He then announced the signing of an executive order Biden said meant he had signed “more executive actions to reduce gun violence than any of my predecessors at this point in their presidencies.”

“[This] executive order helps keep firearms out of dangerous hands, as I continue to call on Congress to require background checks for all firearm sales,” Biden said. “And in the meantime … my executive order directs [Attorney General] Merrick Garland] to take every lawful action possible — possible to move us as close as we can to universal background checks without new legislation.”

And Biden definitely wants new legislation. A central theme of his speech and the executive order was a call to Congress to send a stricter gun law to his desk, the theory being a new law will reduce gun violence. 

“Crimes are committed by criminals,” a tweet from the NRA’s official account reads. “Until President Biden and his allies decide to go after violent criminals, violence will continue to spiral out of control as it has. The focus of our laws and efforts should be on the criminal element and not on law-abiding Americans.”

Perhaps the most surprising aspect of the president’s announcement wasn’t that he made it. Biden is correct in his conclusion that he, more than any previous president, has taken frequent action in the area of gun law. 

Rather, it was Republicans’ general lack of comment that proved something of a shock.

Likely owing to the fact that Biden’s executive order primarily directs various federal entities – Homeland Security, the Department of Defence, the Secretary of Health and Human Services, etc. – to conduct various assessments and make reports while also generally restating the elements of a bipartisan gun law that was passed last year, few Republican officials commented.

The key components of the order, at least for gun owners and potential gun owners, deal with background checks, which are largely supported by conservatives. 

A sticking point, though, and one likely bound for court, is Biden’s directive making it easier to sue gun manufacturers. Additionally, his order further defined who counts as the legal seller of a firearm, which is almost certain to face blowback.

“[The] executive order ramps up our efforts to hold the gun industry accountable,” Biden said. “It’s the only outfit you can’t sue these days.  It does that by calling out for an independent government study that analyzes and exposes how gun manufacturers aggressively market firearms to civilians, especially minors, including by using military imagery.”

Although she did not specify why, Colorado Republican Rep.
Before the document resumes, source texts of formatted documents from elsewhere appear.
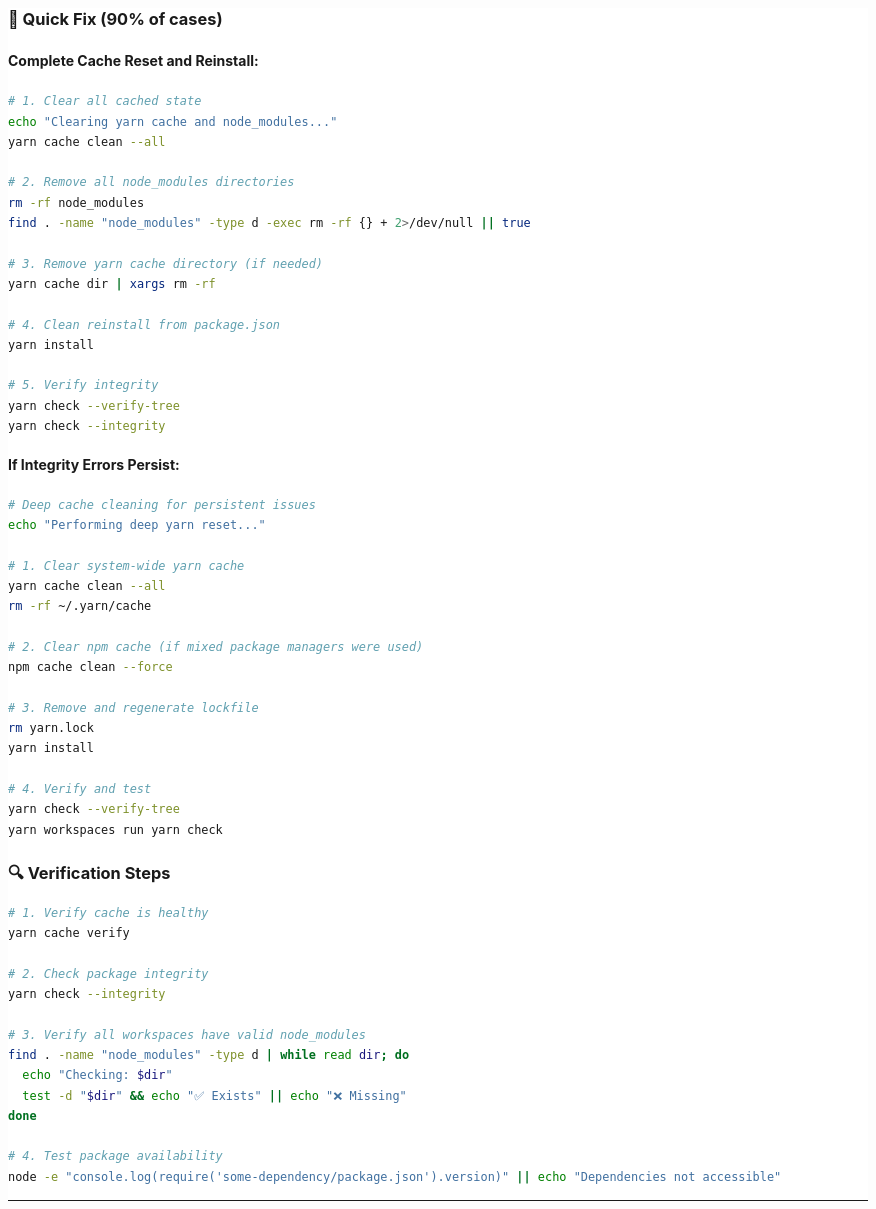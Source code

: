 ### 🔧 Quick Fix (90% of cases)

#### Complete Cache Reset and Reinstall:
```bash
# 1. Clear all cached state
echo "Clearing yarn cache and node_modules..."
yarn cache clean --all

# 2. Remove all node_modules directories
rm -rf node_modules
find . -name "node_modules" -type d -exec rm -rf {} + 2>/dev/null || true

# 3. Remove yarn cache directory (if needed)
yarn cache dir | xargs rm -rf

# 4. Clean reinstall from package.json
yarn install

# 5. Verify integrity
yarn check --verify-tree
yarn check --integrity
```

#### If Integrity Errors Persist:
```bash
# Deep cache cleaning for persistent issues
echo "Performing deep yarn reset..."

# 1. Clear system-wide yarn cache
yarn cache clean --all
rm -rf ~/.yarn/cache

# 2. Clear npm cache (if mixed package managers were used)
npm cache clean --force

# 3. Remove and regenerate lockfile
rm yarn.lock
yarn install

# 4. Verify and test
yarn check --verify-tree
yarn workspaces run yarn check
```

### 🔍 Verification Steps
```bash
# 1. Verify cache is healthy
yarn cache verify

# 2. Check package integrity
yarn check --integrity

# 3. Verify all workspaces have valid node_modules
find . -name "node_modules" -type d | while read dir; do
  echo "Checking: $dir"
  test -d "$dir" && echo "✅ Exists" || echo "❌ Missing"
done

# 4. Test package availability
node -e "console.log(require('some-dependency/package.json').version)" || echo "Dependencies not accessible"
```

---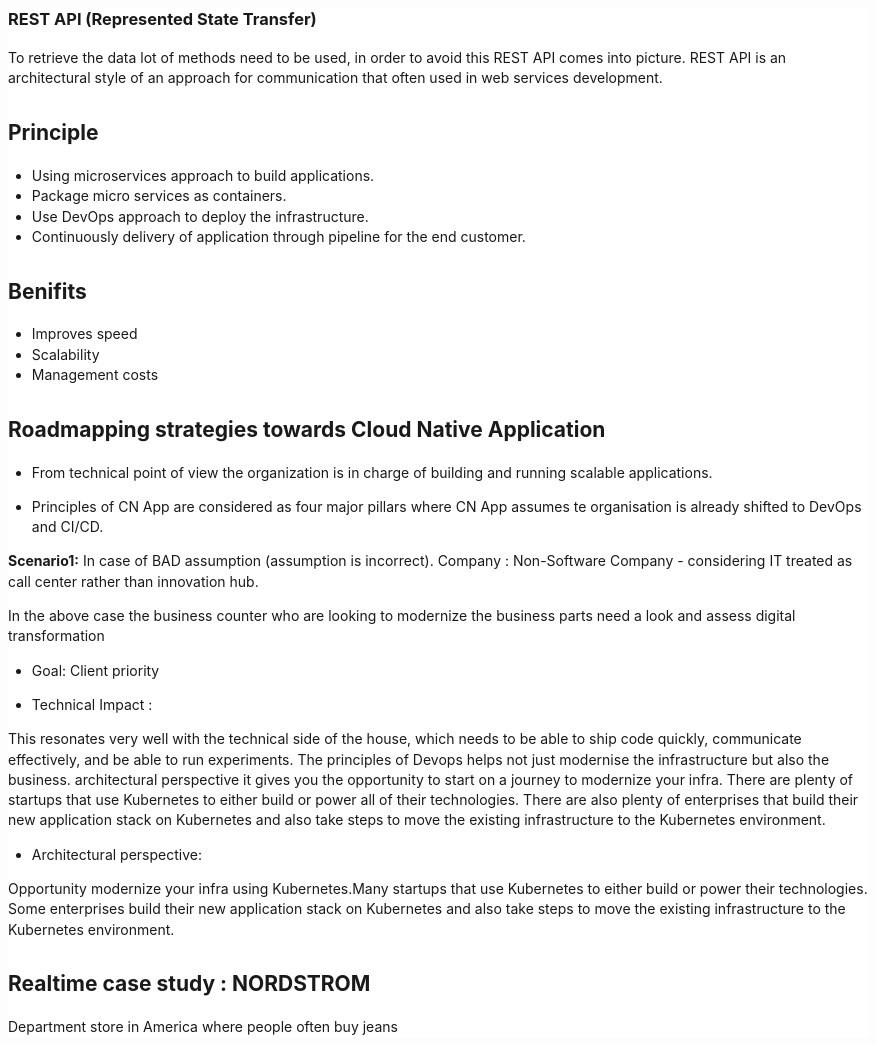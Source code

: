 ### REST API (Represented State Transfer) 
To retrieve the data lot of methods need to be used, in order to avoid this REST API  comes into picture.
REST API is an architectural style of an approach for communication that often used in web services development.

## Principle 

- Using microservices approach to build applications. 
- Package  micro services as containers.
- Use DevOps approach to deploy the infrastructure.
- Continuously delivery of application through pipeline for the end customer.

## Benifits
- Improves speed 
- Scalability 
- Management costs 

## Roadmapping strategies towards  Cloud Native Application 

- From technical point of view  the organization is in charge of building and running scalable applications. 

- Principles of CN App are considered as four major pillars where CN App assumes te organisation is already shifted to DevOps and CI/CD. 

**Scenario1:** In case of BAD assumption (assumption is incorrect).
Company : Non-Software Company - considering IT treated as call center rather than innovation hub. 

In the above case the business counter who are looking to modernize the business parts need a look and assess digital transformation 

- Goal: Client priority 

- Technical Impact :
 
This resonates very well with the technical side of the house, which needs to be able to ship code quickly, communicate effectively, and be able to run experiments. The principles of Devops helps not just modernise the infrastructure but also the business.  architectural perspective it gives you the opportunity to start on a journey to modernize your infra. There are plenty of startups that use Kubernetes to either build or power all of their technologies. There are also plenty of enterprises that build their new application stack on Kubernetes and also take steps to move the existing infrastructure to the Kubernetes environment. 

- Architectural perspective: 

Opportunity modernize your infra using Kubernetes.Many startups that use Kubernetes to either build or power their technologies. Some enterprises build their new application stack on Kubernetes and also take steps to move the existing infrastructure to the Kubernetes environment. 

## Realtime case study : NORDSTROM  

Department store in America where people often buy jeans 
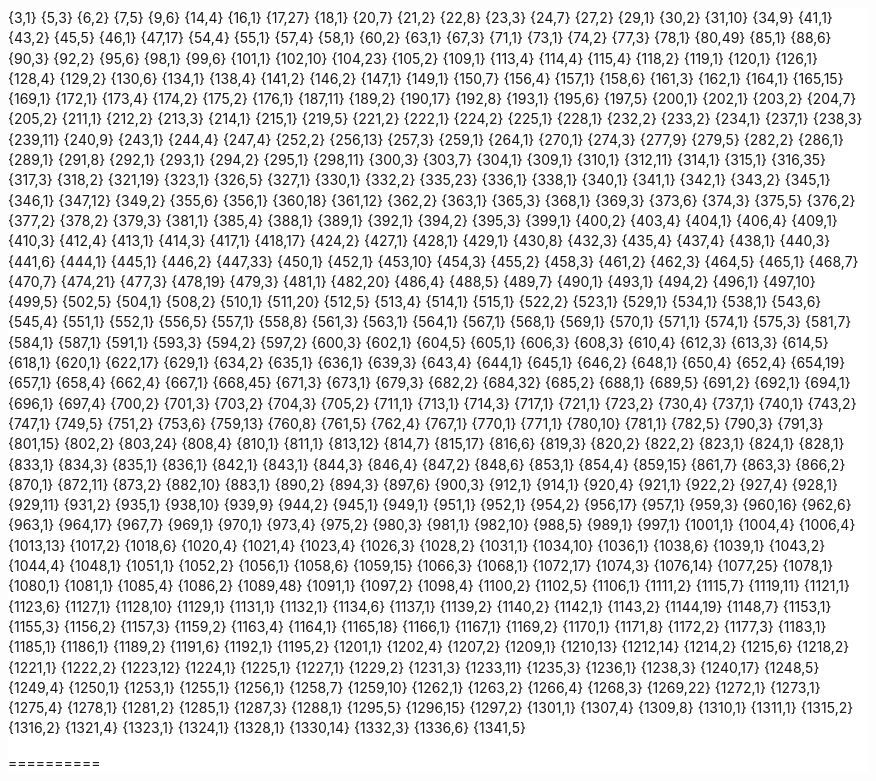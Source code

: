 {3,1} {5,3} {6,2} {7,5} {9,6} {14,4} {16,1} {17,27} {18,1} {20,7} {21,2} {22,8} {23,3} {24,7} {27,2} {29,1} {30,2} {31,10} {34,9} {41,1} {43,2} {45,5} {46,1} {47,17} {54,4} {55,1} {57,4} {58,1} {60,2} {63,1} {67,3} {71,1} {73,1} {74,2} {77,3} {78,1} {80,49} {85,1} {88,6} {90,3} {92,2} {95,6} {98,1} {99,6} {101,1} {102,10} {104,23} {105,2} {109,1} {113,4} {114,4} {115,4} {118,2} {119,1} {120,1} {126,1} {128,4} {129,2} {130,6} {134,1} {138,4} {141,2} {146,2} {147,1} {149,1} {150,7} {156,4} {157,1} {158,6} {161,3} {162,1} {164,1} {165,15} {169,1} {172,1} {173,4} {174,2} {175,2} {176,1} {187,11} {189,2} {190,17} {192,8} {193,1} {195,6} {197,5} {200,1} {202,1} {203,2} {204,7} {205,2} {211,1} {212,2} {213,3} {214,1} {215,1} {219,5} {221,2} {222,1} {224,2} {225,1} {228,1} {232,2} {233,2} {234,1} {237,1} {238,3} {239,11} {240,9} {243,1} {244,4} {247,4} {252,2} {256,13} {257,3} {259,1} {264,1} {270,1} {274,3} {277,9} {279,5} {282,2} {286,1} {289,1} {291,8} {292,1} {293,1} {294,2} {295,1} {298,11} {300,3} {303,7} {304,1} {309,1} {310,1} {312,11} {314,1} {315,1} {316,35} {317,3} {318,2} {321,19} {323,1} {326,5} {327,1} {330,1} {332,2} {335,23} {336,1} {338,1} {340,1} {341,1} {342,1} {343,2} {345,1} {346,1} {347,12} {349,2} {355,6} {356,1} {360,18} {361,12} {362,2} {363,1} {365,3} {368,1} {369,3} {373,6} {374,3} {375,5} {376,2} {377,2} {378,2} {379,3} {381,1} {385,4} {388,1} {389,1} {392,1} {394,2} {395,3} {399,1} {400,2} {403,4} {404,1} {406,4} {409,1} {410,3} {412,4} {413,1} {414,3} {417,1} {418,17} {424,2} {427,1} {428,1} {429,1} {430,8} {432,3} {435,4} {437,4} {438,1} {440,3} {441,6} {444,1} {445,1} {446,2} {447,33} {450,1} {452,1} {453,10} {454,3} {455,2} {458,3} {461,2} {462,3} {464,5} {465,1} {468,7} {470,7} {474,21} {477,3} {478,19} {479,3} {481,1} {482,20} {486,4} {488,5} {489,7} {490,1} {493,1} {494,2} {496,1} {497,10} {499,5} {502,5} {504,1} {508,2} {510,1} {511,20} {512,5} {513,4} {514,1} {515,1} {522,2} {523,1} {529,1} {534,1} {538,1} {543,6} {545,4} {551,1} {552,1} {556,5} {557,1} {558,8} {561,3} {563,1} {564,1} {567,1} {568,1} {569,1} {570,1} {571,1} {574,1} {575,3} {581,7} {584,1} {587,1} {591,1} {593,3} {594,2} {597,2} {600,3} {602,1} {604,5} {605,1} {606,3} {608,3} {610,4} {612,3} {613,3} {614,5} {618,1} {620,1} {622,17} {629,1} {634,2} {635,1} {636,1} {639,3} {643,4} {644,1} {645,1} {646,2} {648,1} {650,4} {652,4} {654,19} {657,1} {658,4} {662,4} {667,1} {668,45} {671,3} {673,1} {679,3} {682,2} {684,32} {685,2} {688,1} {689,5} {691,2} {692,1} {694,1} {696,1} {697,4} {700,2} {701,3} {703,2} {704,3} {705,2} {711,1} {713,1} {714,3} {717,1} {721,1} {723,2} {730,4} {737,1} {740,1} {743,2} {747,1} {749,5} {751,2} {753,6} {759,13} {760,8} {761,5} {762,4} {767,1} {770,1} {771,1} {780,10} {781,1} {782,5} {790,3} {791,3} {801,15} {802,2} {803,24} {808,4} {810,1} {811,1} {813,12} {814,7} {815,17} {816,6} {819,3} {820,2} {822,2} {823,1} {824,1} {828,1} {833,1} {834,3} {835,1} {836,1} {842,1} {843,1} {844,3} {846,4} {847,2} {848,6} {853,1} {854,4} {859,15} {861,7} {863,3} {866,2} {870,1} {872,11} {873,2} {882,10} {883,1} {890,2} {894,3} {897,6} {900,3} {912,1} {914,1} {920,4} {921,1} {922,2} {927,4} {928,1} {929,11} {931,2} {935,1} {938,10} {939,9} {944,2} {945,1} {949,1} {951,1} {952,1} {954,2} {956,17} {957,1} {959,3} {960,16} {962,6} {963,1} {964,17} {967,7} {969,1} {970,1} {973,4} {975,2} {980,3} {981,1} {982,10} {988,5} {989,1} {997,1} {1001,1} {1004,4} {1006,4} {1013,13} {1017,2} {1018,6} {1020,4} {1021,4} {1023,4} {1026,3} {1028,2} {1031,1} {1034,10} {1036,1} {1038,6} {1039,1} {1043,2} {1044,4} {1048,1} {1051,1} {1052,2} {1056,1} {1058,6} {1059,15} {1066,3} {1068,1} {1072,17} {1074,3} {1076,14} {1077,25} {1078,1} {1080,1} {1081,1} {1085,4} {1086,2} {1089,48} {1091,1} {1097,2} {1098,4} {1100,2} {1102,5} {1106,1} {1111,2} {1115,7} {1119,11} {1121,1} {1123,6} {1127,1} {1128,10} {1129,1} {1131,1} {1132,1} {1134,6} {1137,1} {1139,2} {1140,2} {1142,1} {1143,2} {1144,19} {1148,7} {1153,1} {1155,3} {1156,2} {1157,3} {1159,2} {1163,4} {1164,1} {1165,18} {1166,1} {1167,1} {1169,2} {1170,1} {1171,8} {1172,2} {1177,3} {1183,1} {1185,1} {1186,1} {1189,2} {1191,6} {1192,1} {1195,2} {1201,1} {1202,4} {1207,2} {1209,1} {1210,13} {1212,14} {1214,2} {1215,6} {1218,2} {1221,1} {1222,2} {1223,12} {1224,1} {1225,1} {1227,1} {1229,2} {1231,3} {1233,11} {1235,3} {1236,1} {1238,3} {1240,17} {1248,5} {1249,4} {1250,1} {1253,1} {1255,1} {1256,1} {1258,7} {1259,10} {1262,1} {1263,2} {1266,4} {1268,3} {1269,22} {1272,1} {1273,1} {1275,4} {1278,1} {1281,2} {1285,1} {1287,3} {1288,1} {1295,5} {1296,15} {1297,2} {1301,1} {1307,4} {1309,8} {1310,1} {1311,1} {1315,2} {1316,2} {1321,4} {1323,1} {1324,1} {1328,1} {1330,14} {1332,3} {1336,6} {1341,5} 


==========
Lauren Boebert predicted Biden’s executive order would eventually not pass the gun-owner smell test. 

“And here he goes infringing on our Second Amendment rights. This will be challenged in court,” Boebert tweeted

Kentucky Republican Rep. Thomas Massie, among the stauncher gun-rights advocates in the House, did not comment on the president’s executive order on Tuesday. However, on Monday, Massie continued what has become a monthslong crusade against a proposed Alcohol, Tobacco, and Firearms policy that would outlaw certain types of pistol brace.

“The ATF’s pistol brace rule means law-abiding Americans are going to become felons because unelected executive branch bureaucrats are making “law” for a president who hates guns,” Massie tweeted. “We need to restore lawmaking authority to the legislative branch as our Founders intended.”

Biden, though, said it was time for the nation to crack down on gun violence. One of his strategies to achieve this, beyond the aforementioned policies, is to have Secretary of Transportation Pete Buttigieg collaborate with the Department of Justice and develop a program that will help prevent firearms from being stolen during shipping. 

Neither the president nor Buttigieg offered any concrete explanations as to how this will work.